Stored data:
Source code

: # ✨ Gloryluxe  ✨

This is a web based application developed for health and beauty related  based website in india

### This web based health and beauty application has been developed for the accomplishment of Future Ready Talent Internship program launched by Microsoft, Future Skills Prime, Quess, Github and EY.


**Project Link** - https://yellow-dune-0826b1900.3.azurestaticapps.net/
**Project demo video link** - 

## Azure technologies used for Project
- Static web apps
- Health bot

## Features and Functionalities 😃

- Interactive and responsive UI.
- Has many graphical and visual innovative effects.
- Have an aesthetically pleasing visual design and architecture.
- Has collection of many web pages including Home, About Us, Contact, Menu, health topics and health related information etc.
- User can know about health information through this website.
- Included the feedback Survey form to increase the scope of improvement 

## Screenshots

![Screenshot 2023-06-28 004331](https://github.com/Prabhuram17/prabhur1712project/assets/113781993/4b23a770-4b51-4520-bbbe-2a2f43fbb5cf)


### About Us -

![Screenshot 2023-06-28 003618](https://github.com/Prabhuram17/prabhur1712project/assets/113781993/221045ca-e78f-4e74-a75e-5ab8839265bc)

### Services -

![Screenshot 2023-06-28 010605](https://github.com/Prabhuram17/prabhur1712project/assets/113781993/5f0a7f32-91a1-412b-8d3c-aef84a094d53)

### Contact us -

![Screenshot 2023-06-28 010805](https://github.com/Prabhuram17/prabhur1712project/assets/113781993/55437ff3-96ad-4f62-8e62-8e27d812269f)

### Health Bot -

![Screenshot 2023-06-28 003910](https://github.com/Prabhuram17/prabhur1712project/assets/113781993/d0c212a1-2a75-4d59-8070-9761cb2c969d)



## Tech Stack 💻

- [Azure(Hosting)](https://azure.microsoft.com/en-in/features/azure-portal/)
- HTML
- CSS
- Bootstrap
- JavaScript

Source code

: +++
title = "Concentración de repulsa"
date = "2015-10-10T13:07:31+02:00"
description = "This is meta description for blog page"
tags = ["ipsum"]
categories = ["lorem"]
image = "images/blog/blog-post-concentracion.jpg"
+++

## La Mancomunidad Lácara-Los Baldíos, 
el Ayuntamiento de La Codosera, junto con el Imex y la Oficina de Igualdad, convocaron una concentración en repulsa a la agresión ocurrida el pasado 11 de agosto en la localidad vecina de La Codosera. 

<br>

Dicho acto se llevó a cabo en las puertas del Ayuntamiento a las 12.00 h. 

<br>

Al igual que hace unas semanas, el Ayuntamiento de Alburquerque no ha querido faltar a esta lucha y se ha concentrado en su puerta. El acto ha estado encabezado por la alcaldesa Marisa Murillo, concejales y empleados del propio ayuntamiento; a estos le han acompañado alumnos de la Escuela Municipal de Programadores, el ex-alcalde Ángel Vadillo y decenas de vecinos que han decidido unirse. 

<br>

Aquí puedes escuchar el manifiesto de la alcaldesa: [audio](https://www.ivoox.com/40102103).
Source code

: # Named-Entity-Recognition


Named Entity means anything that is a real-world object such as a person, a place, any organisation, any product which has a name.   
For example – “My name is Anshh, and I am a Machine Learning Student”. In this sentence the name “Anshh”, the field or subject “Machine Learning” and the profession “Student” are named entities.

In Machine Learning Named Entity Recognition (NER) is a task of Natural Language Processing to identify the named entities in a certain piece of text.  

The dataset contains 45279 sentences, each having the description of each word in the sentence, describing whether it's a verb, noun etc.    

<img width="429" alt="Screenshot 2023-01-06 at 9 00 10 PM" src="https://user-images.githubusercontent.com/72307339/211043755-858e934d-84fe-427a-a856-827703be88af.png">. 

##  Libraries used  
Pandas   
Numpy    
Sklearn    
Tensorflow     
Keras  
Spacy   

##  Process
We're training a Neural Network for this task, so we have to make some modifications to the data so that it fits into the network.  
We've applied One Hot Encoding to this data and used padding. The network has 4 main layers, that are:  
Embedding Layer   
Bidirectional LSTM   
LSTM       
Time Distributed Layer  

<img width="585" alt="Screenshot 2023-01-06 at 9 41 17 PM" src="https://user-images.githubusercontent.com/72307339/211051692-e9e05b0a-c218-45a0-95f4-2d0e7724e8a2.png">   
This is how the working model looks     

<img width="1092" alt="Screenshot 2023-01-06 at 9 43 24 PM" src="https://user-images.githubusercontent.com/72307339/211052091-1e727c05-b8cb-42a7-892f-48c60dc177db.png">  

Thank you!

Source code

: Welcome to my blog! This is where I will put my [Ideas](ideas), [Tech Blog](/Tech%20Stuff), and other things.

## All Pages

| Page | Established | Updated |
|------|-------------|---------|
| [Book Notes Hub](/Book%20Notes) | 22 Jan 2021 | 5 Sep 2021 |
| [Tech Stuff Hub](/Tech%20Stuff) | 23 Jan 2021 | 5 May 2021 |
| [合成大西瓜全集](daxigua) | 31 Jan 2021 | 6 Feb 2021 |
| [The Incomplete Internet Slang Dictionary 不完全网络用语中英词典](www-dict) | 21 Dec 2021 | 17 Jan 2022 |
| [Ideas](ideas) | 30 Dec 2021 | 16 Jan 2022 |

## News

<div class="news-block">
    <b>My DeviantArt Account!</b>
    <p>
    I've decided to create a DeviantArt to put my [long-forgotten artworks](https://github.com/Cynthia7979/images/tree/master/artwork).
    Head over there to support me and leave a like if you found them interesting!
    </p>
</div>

What to do –
Return each line from the data where the string "Contact" can be found.

Written answer –
- Has collection of many web pages including Home, About Us, Contact, Menu, health topics and health related information etc.
### Contact us -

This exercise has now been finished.